New technologies and business models often challenge existing laws and regulations. However, the application of new technologies is not only limited to business — it is also employed by state and regional actors with ever-increasing potency.
A classic example is the information war waged online. In the past few years, people have seen totalitarian regimes use the open nature, freedoms and human rights protections of democratic societies to unleash an asymmetric campaign of misinformation online designed to blur the line between fact and fiction, truth and lies.
On the relatively benign end of the scale, this can involve attempts to influence the outcome of democratic elections, but in more serious cases, it can result in total paralysis of the democratic system.
From the 2016 US presidential election, the 2017 Brexit referendum and France’s 2017 presidential election, as well as the upcoming EU parliamentary elections, innovative technologies and new techniques are having an effect on politics the world over and eroding the foundations of democracy.
The question is: Faced with the ever-evolving nature of technology and an unpredictable online information war, what legal measures can be taken by democratic nations to strengthen their “immune systems” against such attacks, without hindering their ability to uphold the basic democratic and human rights of their citizens?
There is evidence from the US and Europe of Moscow using information warfare to influence the elections and politics of democratic societies.
What legal methods have European nations employed in response to Russian attacks?
The EU is well aware of how the information war has blurred the lines between war and peace.
It is becoming ever easier to launch an informational, societal and psychological “hybrid attack,” of which the online information war forms just one element.
As a result, three years ago, the EU established the European Center of Excellence for Countering Hybrid Threats.
What is a “hybrid attack” or “hybrid threat”?
The center defines hybrid threats as:
First, coordinated action that “deliberately targets democratic states’ and institutions’ systemic vulnerabilities through a wide range of means.”
Second, activities that exploit the “thresholds of detection and attribution, as well as different interfaces,” such as “war-peace, internal-external, local-state, national-international, friend-enemy.”
Third, activities that aim to “influence different forms of decisionmaking at the local (regional), state or institutional level to favor and/or gain the agent’s strategic goals while undermining and/or hurting the target.”
During the 2017 French presidential election, a hybrid attack occurred containing these characteristics.
According to French electoral law, all campaign activities should cease several hours before voting starts, but a post appeared on a far-right social media organization operating outside of France.

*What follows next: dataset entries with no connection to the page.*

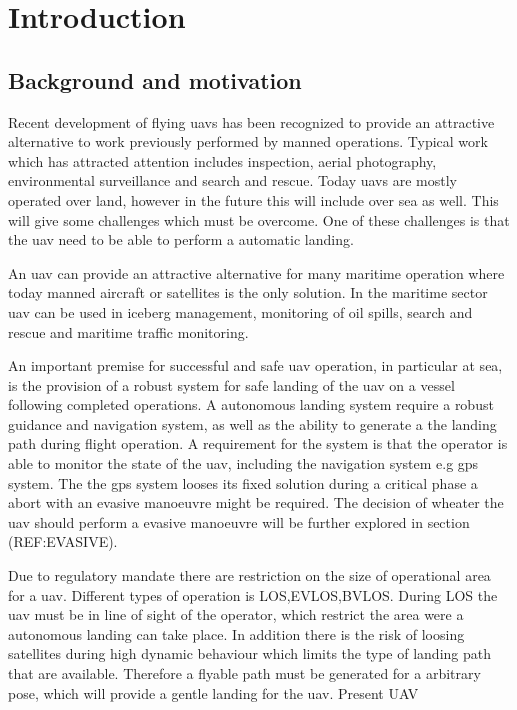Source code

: 
\chapter{Introduction}

\section{Background and motivation}
Recent development of flying \glspl{uav} has been recognized to provide an attractive alternative to work previously performed by manned operations. Typical work which has attracted attention includes inspection, aerial photography, environmental surveillance and search and rescue. Today \glspl{uav} are mostly operated over land, however in the future this will include over sea as well. This will give some challenges which must be overcome. One of these challenges is that the \gls{uav} need to be able to perform a automatic landing.

An \gls{uav} can provide an attractive alternative for many maritime operation where today manned aircraft or satellites is the only solution. In the maritime sector \gls{uav} can be used in iceberg management, monitoring of oil spills, search and rescue and maritime traffic monitoring.

An important premise for successful and safe \gls{uav} operation, in particular at sea, is the provision of a robust system for safe landing of the \gls{uav} on a vessel following completed operations. A autonomous landing system require a robust guidance and navigation system, as well as the ability to generate a the landing path during flight operation. A requirement for the system is that the operator is able to monitor the state of the uav, including the navigation system e.g gps system. The the gps system looses its fixed solution during a critical phase a abort with an evasive manoeuvre might be required. The decision of wheater the uav should perform a evasive manoeuvre will be further explored in section (REF:EVASIVE).

Due to regulatory mandate there are restriction on the size of operational area for a uav. Different types of operation is LOS,EVLOS,BVLOS. During LOS the uav must be in line of sight of the operator, which restrict the area were a autonomous landing can take place. In addition there is the risk of loosing satellites during high dynamic behaviour which limits the type of landing path that are available. Therefore a flyable path must be generated for a arbitrary pose, which will provide a gentle landing for the uav. 
Present UAV

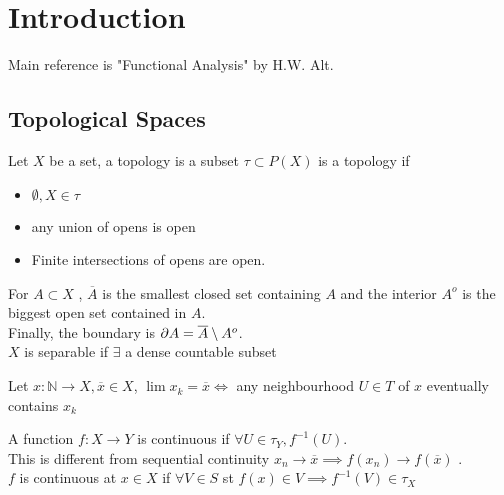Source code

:\documentclass[../main.tex]{subfiles}
\begin{document}
\section{Introduction}

Main reference is "Functional Analysis" by H.W. Alt.
\subsection{Topological Spaces}
\begin{defn}
	Let $X$ be a set, a topology is a subset $\tau \subset P( X) $ is a topology if
	\begin{itemize}
		\item $\emptyset, X \in \tau$ 
		\item any union of opens is open
		\item Finite intersections of opens are open.
	\end{itemize}
\end{defn}
\begin{defn}[Properties]
	For $A \subset X$ , $ \overline A$ is the smallest closed set containing $A$ and the interior $A^{o}$  is the biggest open set contained in $A$.\\
	Finally, the boundary is $\partial A = \overline A \setminus A^{o}$.\\
	$X$ is separable if $\exists $ a dense countable subset
\end{defn}
\begin{defn}[Sequences]
	Let $x: \mathbb{N}\to X, \overline{x}\in X$, $\lim x_k = \overline x \iff $ any neighbourhood $U \in T$ of $x$ eventually contains $x_k$ 
\end{defn}
\begin{defn}[Continuity]
A function $f:X\to Y$ is continuous if $\forall U \in \tau_Y, f^{-1}( U) $.\\
This is different from sequential continuity $x_n \to \overline{x} \implies f( x_n) \to f( \overline{x})  $ .\\
$f$ is continuous at $x\in X$ if $\forall V \in S$ st $f( x) \in V \implies f^{-1}( V) \in \tau_X$ 
\end{defn}
\end{document}
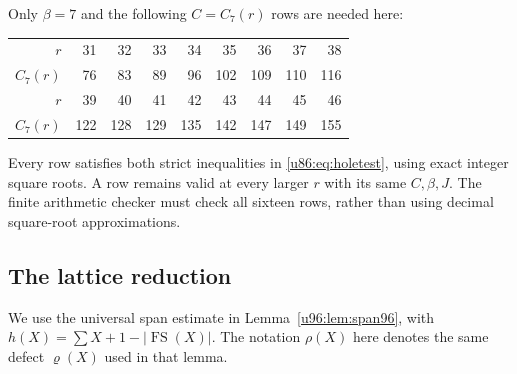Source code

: \documentclass[11pt,a4paper]{article}
\theoremstyle{remark}
\newcommand{\FS}{\operatorname{FS}}
\newcommand{\rhoD}{\varrho}
\begin{document}
Only $\beta=7$ and the following $C=C_7(r)$ rows are needed here:
\begin{center}\small
\begin{tabular}{rrrrrrrrr}
\toprule
$r$&31&32&33&34&35&36&37&38\\
$C_7(r)$&76&83&89&96&102&109&110&116\\\midrule
$r$&39&40&41&42&43&44&45&46\\
$C_7(r)$&122&128&129&135&142&147&149&155\\\bottomrule
\end{tabular}
\end{center}
Every row satisfies both strict inequalities in \eqref{u86:eq:holetest},
using exact integer square roots. A row remains valid at every larger
$r$ with its same $C,\beta,J$. The finite arithmetic checker must check
all sixteen rows, rather than using decimal square-root approximations.

\subsection{The lattice reduction}
We use the universal span estimate in Lemma~\ref{u96:lem:span96},
with $h(X)=\sum X+1-|\FS(X)|$. The notation $\rho(X)$ here denotes
the same defect $\rhoD(X)$ used in that lemma.
\end{document}
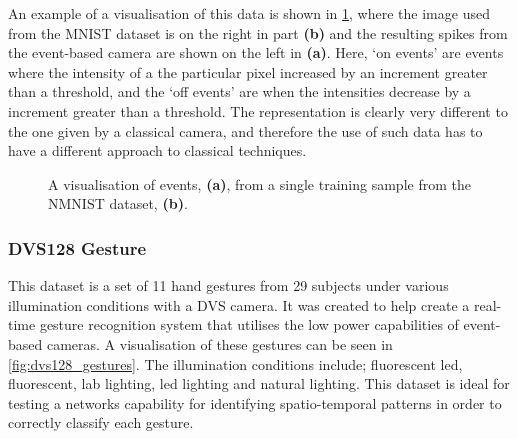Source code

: An example of a visualisation of this data is shown in \cref{fig:nmnist_spikes_visualisation}, where the image used from the MNIST dataset is on the right in part \textbf{(b)} and the resulting spikes from the event-based camera are shown on the left in \textbf{(a)}. Here, `on events' are events where the intensity of a the particular pixel increased by an increment greater than a threshold, and the `off events' are when the intensities decrease by a increment greater than a threshold. The representation is clearly very different to the one given by a classical camera, and therefore the use of such data has to have a different approach to classical techniques.

\begin{figure}[htb]%
      \centering
      \qquad
      \caption{A visualisation of events, \textbf{(a)}, from a single training sample from the NMNIST dataset, \textbf{(b)}.}%
      \label{fig:nmnist_spikes_visualisation}%
\end{figure}

\subsubsection{DVS128 Gesture} \label{sssec:dvs128_gesture}

This dataset is a set of 11 hand gestures from 29 subjects under various illumination conditions with a DVS camera. It was created to help create a real-time gesture recognition system that utilises the low power capabilities of event-based cameras\cite{DVS128}. A visualisation of these gestures can be seen in \cref{fig:dvs128_gestures}. The illumination conditions include; fluorescent led, fluorescent, lab lighting, led lighting and natural lighting. This dataset is ideal for testing a networks capability for identifying spatio-temporal patterns in order to correctly classify each gesture.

Attached to it was 9 gigabytes of data on then-presidential candidate Emmanuel Macron.
The data — which included Macron’s e-mail address, documents and photographs — contained information that sought to implicate Macron in alleged overseas money laundering.
The post, which appeared to have originated from a genuine e-mail address, was appended with the hashtag #MacronLeaks and quickly began trending on social media.
Just minutes before the campaign ended, Macron’s team released a statement that his e-mail had some time ago been hacked and said that the hackers had embedded fake documents among real stolen information to sow confusion.
The Macron camp, forced to clear his name within the few remaining minutes of campaigning, was spooked by the attack. The incident provided the impetus for the Law Against the Manipulation of Information.
The law allows political parties or electoral candidates to apply to a court for an injunction to prevent the spread of suspected fabricated information up to three months before the beginning of an election. Judges are required to make a decision within 48 hours of an application.
The law also gives the French Superior Council of the Audiovisual — similar in function to Taiwan’s National Communications Commission — the power to shut down a television channel if it is deemed to be under the control or influence of a foreign power.
The law has been controversial, attracting a great deal of debate in France, and only time will tell whether it is an effective tool against the spread of fake news.
Nevertheless, it is crucial that democratic societies are fully aware of the important part the online information war plays within the wider hybrid threat, that they tighten up the law where necessary and remain flexible when drawing up new policies.
Christy Chiang is an associate professor of intellectual property law at National Taipei University of Technology.